◆ **INPUT FOR THIS TASK**
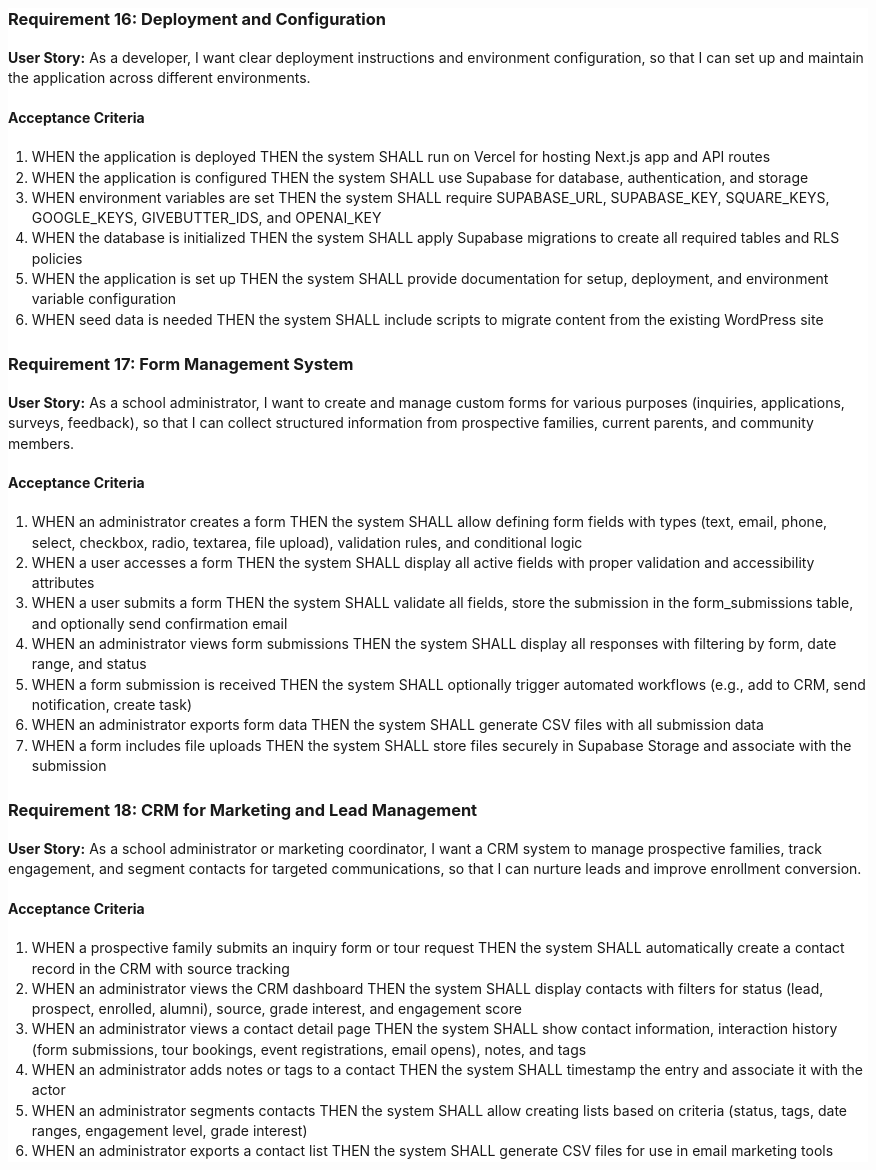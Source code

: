 ### Requirement 16: Deployment and Configuration

**User Story:** As a developer, I want clear deployment instructions and environment configuration, so that I can set up and maintain the application across different environments.

#### Acceptance Criteria

1. WHEN the application is deployed THEN the system SHALL run on Vercel for hosting Next.js app and API routes
2. WHEN the application is configured THEN the system SHALL use Supabase for database, authentication, and storage
3. WHEN environment variables are set THEN the system SHALL require SUPABASE_URL, SUPABASE_KEY, SQUARE_KEYS, GOOGLE_KEYS, GIVEBUTTER_IDS, and OPENAI_KEY
4. WHEN the database is initialized THEN the system SHALL apply Supabase migrations to create all required tables and RLS policies
5. WHEN the application is set up THEN the system SHALL provide documentation for setup, deployment, and environment variable configuration
6. WHEN seed data is needed THEN the system SHALL include scripts to migrate content from the existing WordPress site

### Requirement 17: Form Management System

**User Story:** As a school administrator, I want to create and manage custom forms for various purposes (inquiries, applications, surveys, feedback), so that I can collect structured information from prospective families, current parents, and community members.

#### Acceptance Criteria

1. WHEN an administrator creates a form THEN the system SHALL allow defining form fields with types (text, email, phone, select, checkbox, radio, textarea, file upload), validation rules, and conditional logic
2. WHEN a user accesses a form THEN the system SHALL display all active fields with proper validation and accessibility attributes
3. WHEN a user submits a form THEN the system SHALL validate all fields, store the submission in the form_submissions table, and optionally send confirmation email
4. WHEN an administrator views form submissions THEN the system SHALL display all responses with filtering by form, date range, and status
5. WHEN a form submission is received THEN the system SHALL optionally trigger automated workflows (e.g., add to CRM, send notification, create task)
6. WHEN an administrator exports form data THEN the system SHALL generate CSV files with all submission data
7. WHEN a form includes file uploads THEN the system SHALL store files securely in Supabase Storage and associate with the submission

### Requirement 18: CRM for Marketing and Lead Management

**User Story:** As a school administrator or marketing coordinator, I want a CRM system to manage prospective families, track engagement, and segment contacts for targeted communications, so that I can nurture leads and improve enrollment conversion.

#### Acceptance Criteria

1. WHEN a prospective family submits an inquiry form or tour request THEN the system SHALL automatically create a contact record in the CRM with source tracking
2. WHEN an administrator views the CRM dashboard THEN the system SHALL display contacts with filters for status (lead, prospect, enrolled, alumni), source, grade interest, and engagement score
3. WHEN an administrator views a contact detail page THEN the system SHALL show contact information, interaction history (form submissions, tour bookings, event registrations, email opens), notes, and tags
4. WHEN an administrator adds notes or tags to a contact THEN the system SHALL timestamp the entry and associate it with the actor
5. WHEN an administrator segments contacts THEN the system SHALL allow creating lists based on criteria (status, tags, date ranges, engagement level, grade interest)
6. WHEN an administrator exports a contact list THEN the system SHALL generate CSV files for use in email marketing tools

◆ **YOUR ASSIGNMENT**
Output only an exact transcription of the lines above from the one with "7. WHEN a form" up to and including the one with "2. WHEN an administrator".

◆ **RESPONSE AREA**
7. WHEN a form includes file uploads THEN the system SHALL store files securely in Supabase Storage and associate with the submission

### Requirement 18: CRM for Marketing and Lead Management

**User Story:** As a school administrator or marketing coordinator, I want a CRM system to manage prospective families, track engagement, and segment contacts for targeted communications, so that I can nurture leads and improve enrollment conversion.

#### Acceptance Criteria

1. WHEN a prospective family submits an inquiry form or tour request THEN the system SHALL automatically create a contact record in the CRM with source tracking
2. WHEN an administrator views the CRM dashboard THEN the system SHALL display contacts with filters for status (lead, prospect, enrolled, alumni), source, grade interest, and engagement score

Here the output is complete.